What you are looking for is participation, experience and credibility in social media.

Take the time to read Andrew McMains’ article, “Changing Role of Rainmakers”.

Additional articles that may be of interest:

photo credit: CarSpotter via photopin cc

About Michael Gass

Consultant | Trainer | Author | Speaker

Since 2007, he has been pioneering the use of social media, inbound and content marketing strategies specifically for agency new business.

He is the founder of Fuel Lines Business Development, LLC, a firm which provides business development training and consulting services to advertising, digital, media and PR agencies.

Comments

  1. I’m the president of a marketing agency (marketing research) and I’ll turn 62 this year. I like and use LinkedIn every day, write a blog for our healthcare brand, and read a lot of material piped directly to me from online sources. But I question what may be an underlying premise to your piece: that fluency in the social media surpasses the ability to build, nurture, and win relationships with prospective clients–in the traditional way–of meeting with them face-to-face, winning their trust, and demonstrating through pitches, proposals, and references that our team should be their team.

  2. Dan,

    Fluency in social media dosen’t surpass networking in the traditional way, it enhances it.

    I didn’t mean to imply that social media surpasses ones ability to build, nurture and win relationship with prospective clients. Those skills are important. I do believe that social media takes our networking ability to another level and greatly enhances it. Face-to-face meetings are enhanced and more fruitful following intial engagement through social. Social media provides and efficient means for networking communications which allows us to communicate with more people over greater distances than ever before.

    I’m not far behind you. I’m 52.

  3. As a new business developer, social media is a welcome addition to my toolbox. It provides a robust ability to humanize our brand and get into some elusive markets. Another valuable benefit of using social media is that it’s proof of our companies ability to successfully change and experience the challenges a client may face when integrating social media into their own brand strategy. p.s. – I’m nearly 50.

  4. Michael,

    Invaluable insights for agency leaders. It should give them pause as they give the revolving door one more spin in the search for the business development “rainmaker” of myth and lore.

    The fact is, most agency business development has always been hard work. At least for me it has never been about glad-handing and golf. (I don’t even play golf.) Instead, it requires excellent business sense, broad knowledge with as many wells of deep expertise as possible, persistence in the face of second-guessing, flexibility and courage.

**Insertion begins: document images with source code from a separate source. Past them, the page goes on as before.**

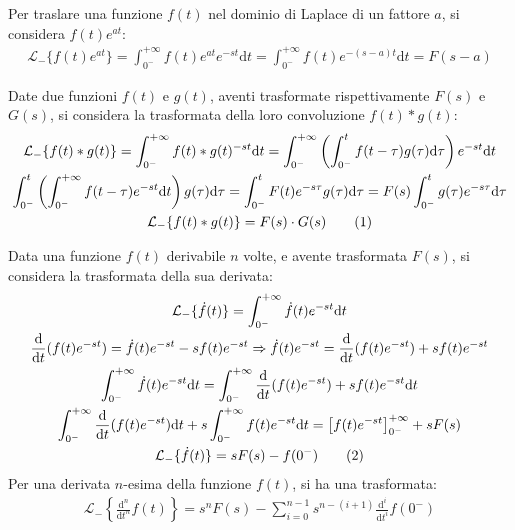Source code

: \documentclass{article}
\numberwithin{equation}{subsection}
\newcommand{\df}{\mathrm{d}}
\newcommand{\tageq}{\tag{\stepcounter{equation}\theequation}}
\begin{document}
Per traslare una funzione $f(t)$ nel dominio di Laplace di un fattore $a$, si considera $f(t)e^{at}$:
\begin{gather}
    \mathcal{L}_-\{f(t)e^{at}\}=\displaystyle\int_{0^-}^{+\infty}f(t)e^{at}e^{-st}\df t=\int_{0^-}^{+\infty}f(t)e^{-(s-a)t}\df t=F(s-a)
\end{gather}

Date due funzioni $f(t)$ e $g(t)$, aventi trasformate rispettivamente $F(s)$ e $G(s)$, si considera la trasformata della loro convoluzione $f(t)*g(t)$:
\begin{gather*}
    \mathcal{L}_-\{f(t)*g(t)\}=\displaystyle\int_{0^-}^{+\infty}f(t)*g(t)^{-st}\df t=\int_{0^-}^{+\infty}\left(\int_{0^-}^{t}f(t-\tau)g(\tau)\df\tau\right)e^{-st} \df t\\
    \displaystyle\int_{0^-}^{t}\left(\int_{0^-}^{+\infty}f(t-\tau)e^{-st}\df t\right)g(\tau)\df\tau=\int_{0^-}^{t}F(t)e^{-s\tau}g(\tau)\df\tau=F(s)\int_{0^-}^{t}g(\tau)e^{-s\tau}\df\tau\\
    \mathcal{L}_-\{f(t)*g(t)\}=F(s)\cdot G(s)\tageq
\end{gather*}

Data una funzione $f(t)$ derivabile $n$ volte, e avente trasformata $F(s)$, si considera la trasformata della sua derivata:
\begin{gather*}
    \mathcal{L}_-\{\dot f(t)\}=\displaystyle\int_{0^-}^{+\infty}\dot f(t)e^{-st}\df t\\
    \displaystyle\frac{\df}{\df t}(f(t)e^{-st})=\dot f(t)e^{-st}-sf(t)e^{-st}\Rightarrow\dot f(t)e^{-st}=\frac{\df}{\df t}(f(t)e^{-st})+sf(t)e^{-st}\\
    \displaystyle\int_{0^-}^{+\infty}\dot f(t)e^{-st}\df t=\int_{0^-}^{+\infty}\frac{\df}{\df t}(f(t)e^{-st})+sf(t)e^{-st}\df t\\
    \displaystyle\int_{0^-}^{+\infty}\frac{\df}{\df t}(f(t)e^{-st})\df t+s\int_{0^-}^{+\infty}f(t)e^{-st}\df t=\left[f(t)e^{-st}\right]^{+\infty}_{0^-}+sF(s)\\
    \mathcal{L}_-\{\dot f(t)\}=sF(s)-f(0^-)\tageq
\end{gather*}
Per una derivata $n$-esima della funzione $f(t)$, si ha una trasformata:
\begin{gather}
    \mathcal{L}_-\left\{\displaystyle\frac{\df^n}{\df t^n}f(t)\right\}=s^nF(s)-\sum_{i=0}^{n-1}s^{n-(i+1)}\frac{\df^i}{\df t^i}f(0^-)
\end{gather}
\end{document}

    Social media, as well as the other developments you cite, are the most recent wrinkles. The skills and characteristics I cited still are of great value. It’s just that today’s business development white knight has new dragons to slay.

    Neal Kielar
    Growth. Innovation. Culture
    http://AgencyBabylon
    @AgencyBabylon

  5. Arkside Marketing says:

    You mean the FIVE ways… 😉
    (We still love your content!)

  6. Thank you! I made the correction.